I imagine that Boris and his pals, not having been brought up on Tanner and Elton as I was in the ’sixties – maybe not having studied British history at all, only ‘Classical’ – may not be fully aware of this. If they are, they may want simply to dismiss Hennessy as one of Michael Gove’s derided ‘experts’. In either case, they are clearly departing from the form of ‘patriotism’, and even ‘conservatism’, that was inculcated in those of us reading History at Cambridge in the 1960s.
Recent events have clearly shown how flimsy and inadequate our constitutional conventions are proving today, in the face of these ignorant Borisian assaults. This has left us poorly protected by our ‘constitution’. What this situation requires now, I should like to suggest, is a major public enquiry into all aspects of Britain’s government; embracing the relations between the three classical pillars of the constitution (executive, legislature, judiciary); our electoral system; the funding of parties; the civil service; devolution; the power of the media; class and gender, insofar as they relate to politics; the ‘Public’ schools (of course)…. and so on. It might take many years; but if so, then so much the better. It would require long and deep thought. Perhaps Lord Hennessy could be its Chair. – On the other hand, this wouldn’t suit those who are exploiting the weaknesses and vagaries of the present ramshackle system, to their own undemocratic advantage. So it’s probably a no-no; certainly under the present government.
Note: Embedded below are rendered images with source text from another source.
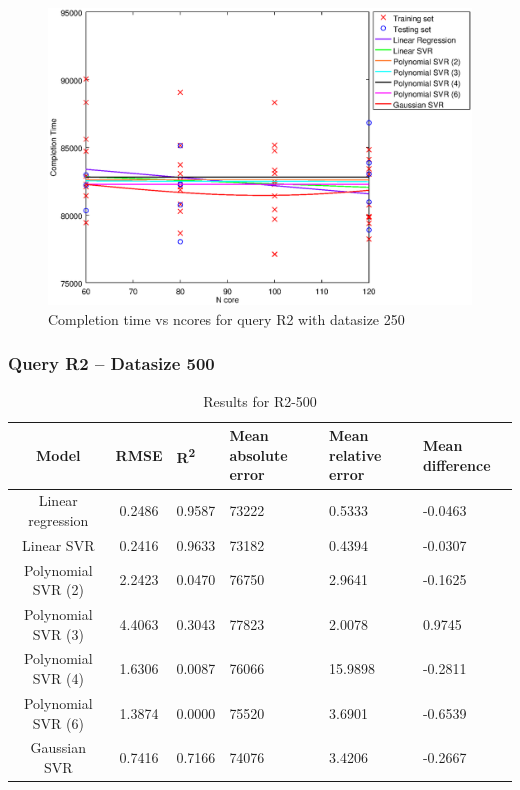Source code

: \documentclass[a4paper,11pt]{article}
\begin{document}
\begin {figure}[hbtp]
\centering
\includegraphics[width=\textwidth]{output/R2_250_LINEAR_NCORE/plot_R2_250.eps}
\caption{Completion time vs ncores for query R2 with datasize 250}
\label{fig:all_linear_R2_250}
\end {figure}

\newpage
\subsubsection{Query R2 -- Datasize 500}
\begin{table}[H]
	\centering
	\begin{adjustbox}{center}
		\begin{tabular}{c | c M{1.2cm} M{2.5cm} M{2.5cm} M{1.8cm}}
			Model & RMSE & R\textsuperscript{2} & Mean absolute error & Mean relative error & Mean difference \tabularnewline
			\hline
			Linear regression & 0.2486 & 0.9587 &  73222 & 0.5333 & -0.0463 \\
			Linear SVR & 0.2416 & 0.9633 &  73182 & 0.4394 & -0.0307 \\
			Polynomial SVR (2) & 2.2423 & 0.0470 &  76750 & 2.9641 & -0.1625 \\
			Polynomial SVR (3) & 4.4063 & 0.3043 &  77823 & 2.0078 & 0.9745 \\
			Polynomial SVR (4) & 1.6306 & 0.0087 &  76066 & 15.9898 & -0.2811 \\
			Polynomial SVR (6) & 1.3874 & 0.0000 &  75520 & 3.6901 & -0.6539 \\
			Gaussian SVR & 0.7416 & 0.7166 &  74076 & 3.4206 & -0.2667 \\
		\end{tabular}
	\end{adjustbox}
	\\
	\caption{Results for R2-500}
	\label{fig:all_linear_R2_500}
\end{table}
\end{document}
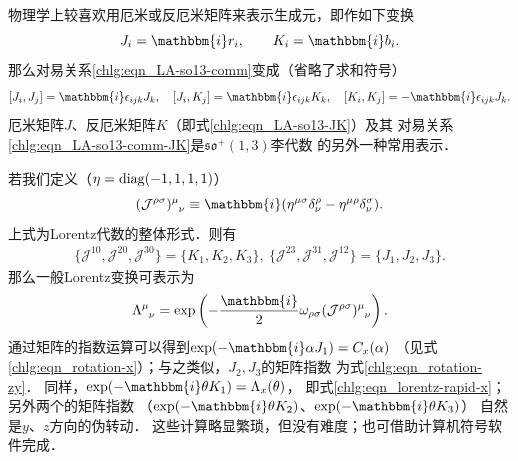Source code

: 物理学上较喜欢用厄米或反厄米矩阵来表示生成元，即作如下变换
\begin{equation}\label{chlg:eqn_LA-so13-JK}
    J_i = \mathbbm{i} r_i,\qquad  K_i = \mathbbm{i} b_i .
\end{equation}
那么对易关系\eqref{chlg:eqn_LA-so13-comm}变成（省略了求和符号）
\begin{equation}\label{chlg:eqn_LA-so13-comm-JK}
    [J_i, J_j] = \mathbbm{i} \epsilon_{ijk} J_k,\quad
    [J_i, K_j] = \mathbbm{i} \epsilon_{ijk} K_k,\quad
    [K_i, K_j] = -\mathbbm{i}\epsilon_{ijk} J_k.
\end{equation}
厄米矩阵$J$、反厄米矩阵$K$（即式\eqref{chlg:eqn_LA-so13-JK}）及其
对易关系\eqref{chlg:eqn_LA-so13-comm-JK}是$\mathfrak{so}^{+}(1,3)$李代数
的另外一种常用表示．


若我们定义（$\eta={\rm diag}(-1,1,1,1)$）
\begin{equation}\label{chlg:eqn_LJw}
    (\mathcal{J}^{\rho\sigma})^\mu_{\hphantom{\mu}\nu} \equiv 
    \mathbbm{i} ( \eta^{\mu\sigma} \delta^\rho_\nu -\eta^{\mu\rho} \delta^\sigma_\nu).
\end{equation}
上式为Lorentz代数的整体形式．则有
\begin{align}
    \{\mathcal{J}^{10},\mathcal{J}^{20},\mathcal{J}^{30} \} =\{K_1,K_2,K_3\}, \
    \{\mathcal{J}^{23},\mathcal{J}^{31},\mathcal{J}^{12} \} =\{J_1,J_2,J_3\}.
\end{align}
那么一般Lorentz变换可表示为
\begin{equation}
    \Lambda^\mu_{\hphantom{\mu}\nu} = \exp\left( -\frac{\mathbbm{i}}{2}\omega_{\rho\sigma}
    (\mathcal{J}^{\rho\sigma})^\mu_{\hphantom{\mu}\nu} \right) .
\end{equation}
通过矩阵的指数运算可以得到$\exp(-\mathbbm{i} \alpha J_1)= C_x(\alpha)$
（见式\eqref{chlg:eqn_rotation-x}）；与之类似，$J_2,J_3$的矩阵指数
为式\eqref{chlg:eqn_rotation-zy}．
同样，$\exp(-\mathbbm{i} \theta K_1)= \Lambda_x(\theta)$，
即式\eqref{chlg:eqn_lorentz-rapid-x}；另外两个的矩阵指数
（$\exp(-\mathbbm{i} \theta K_2)$、$\exp(-\mathbbm{i} \theta K_3)$）
自然是$y$、$z$方向的伪转动．
这些计算略显繁琐，但没有难度；也可借助计算机符号软件完成．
PS. Another thought – rather more trivial. It relates to Boris Johnson personally. We all know about his vaunting ambition; and that he only ever wanted to ‘be’ prime minister, not to ‘do’ anything in the job. Well, he’s managed that, by playing the crooked game that our tattered constitution has left us with; but is now well on track to become Britain’s worst and most reviled prime minister ever. Does this matter to him, I wonder? After all, he’s cemented his place in the history books. Is that good enough; to feature prominently as a failure and a rogue in the main texts of our future histories – perhaps even have a chapter devoted to him – rather than appearing as merely a footnote? Would he prefer notoriety to marginalisation? At least now he is noticed. That may be all he ever wanted. It fits with his own personal history, right back to Eton and before. But that’s not for us – least of all constitutional historians – to know.